### Required work:
Report back the lines in this listing that carry the string "packages".
_ _ _ _ _ _ _
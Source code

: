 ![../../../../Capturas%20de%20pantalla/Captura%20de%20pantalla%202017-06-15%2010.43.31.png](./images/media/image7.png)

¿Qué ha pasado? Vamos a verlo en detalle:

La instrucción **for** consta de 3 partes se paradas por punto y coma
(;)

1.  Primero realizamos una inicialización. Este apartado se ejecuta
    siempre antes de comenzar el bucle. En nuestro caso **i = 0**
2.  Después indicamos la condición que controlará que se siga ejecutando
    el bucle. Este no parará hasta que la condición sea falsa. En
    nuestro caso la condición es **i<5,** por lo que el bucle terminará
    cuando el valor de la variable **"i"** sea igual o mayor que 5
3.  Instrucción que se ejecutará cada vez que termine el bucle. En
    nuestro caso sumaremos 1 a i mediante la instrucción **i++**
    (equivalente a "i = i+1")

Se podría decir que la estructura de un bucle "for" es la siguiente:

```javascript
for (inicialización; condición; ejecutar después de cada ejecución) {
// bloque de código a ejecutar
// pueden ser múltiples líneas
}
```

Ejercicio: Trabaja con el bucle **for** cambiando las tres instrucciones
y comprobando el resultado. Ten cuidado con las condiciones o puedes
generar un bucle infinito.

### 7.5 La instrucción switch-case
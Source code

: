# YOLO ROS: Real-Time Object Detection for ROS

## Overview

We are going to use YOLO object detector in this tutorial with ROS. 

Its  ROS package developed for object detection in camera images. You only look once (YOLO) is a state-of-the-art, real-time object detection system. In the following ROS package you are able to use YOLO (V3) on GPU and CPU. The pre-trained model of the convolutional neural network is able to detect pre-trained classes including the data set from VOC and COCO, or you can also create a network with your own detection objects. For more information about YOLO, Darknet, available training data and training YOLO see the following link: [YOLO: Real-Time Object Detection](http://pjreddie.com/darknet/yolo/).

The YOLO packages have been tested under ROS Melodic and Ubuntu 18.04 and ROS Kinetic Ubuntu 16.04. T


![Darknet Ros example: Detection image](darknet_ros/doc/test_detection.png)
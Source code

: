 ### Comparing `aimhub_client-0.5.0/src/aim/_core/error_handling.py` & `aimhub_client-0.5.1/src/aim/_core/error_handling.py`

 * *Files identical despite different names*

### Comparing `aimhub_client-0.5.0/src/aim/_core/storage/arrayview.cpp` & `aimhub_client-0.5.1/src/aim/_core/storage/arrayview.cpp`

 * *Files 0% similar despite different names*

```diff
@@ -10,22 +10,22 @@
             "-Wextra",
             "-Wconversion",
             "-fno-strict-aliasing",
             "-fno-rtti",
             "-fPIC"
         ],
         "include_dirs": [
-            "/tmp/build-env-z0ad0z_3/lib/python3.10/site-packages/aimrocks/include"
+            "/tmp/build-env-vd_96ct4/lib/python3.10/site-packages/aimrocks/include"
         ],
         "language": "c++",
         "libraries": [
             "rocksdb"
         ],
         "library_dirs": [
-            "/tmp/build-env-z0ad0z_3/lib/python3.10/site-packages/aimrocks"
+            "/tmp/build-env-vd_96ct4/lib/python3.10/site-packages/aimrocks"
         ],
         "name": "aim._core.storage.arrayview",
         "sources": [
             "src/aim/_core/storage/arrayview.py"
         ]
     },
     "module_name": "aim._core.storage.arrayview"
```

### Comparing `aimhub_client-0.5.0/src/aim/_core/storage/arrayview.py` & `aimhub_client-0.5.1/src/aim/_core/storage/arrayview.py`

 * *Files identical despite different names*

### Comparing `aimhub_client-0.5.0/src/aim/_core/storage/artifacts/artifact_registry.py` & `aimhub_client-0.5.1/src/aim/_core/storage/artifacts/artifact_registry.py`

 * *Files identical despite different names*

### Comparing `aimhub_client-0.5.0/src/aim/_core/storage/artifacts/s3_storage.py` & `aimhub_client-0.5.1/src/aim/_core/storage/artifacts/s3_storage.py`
_ _ _ _ _ _ _
### Response to the task:
The YOLO packages have been tested under ROS Melodic and Ubuntu 18.04 and ROS Kinetic Ubuntu 16.04. T
-            "/tmp/build-env-z0ad0z_3/lib/python3.10/site-packages/aimrocks/include"
+            "/tmp/build-env-vd_96ct4/lib/python3.10/site-packages/aimrocks/include"
-            "/tmp/build-env-z0ad0z_3/lib/python3.10/site-packages/aimrocks"
+            "/tmp/build-env-vd_96ct4/lib/python3.10/site-packages/aimrocks"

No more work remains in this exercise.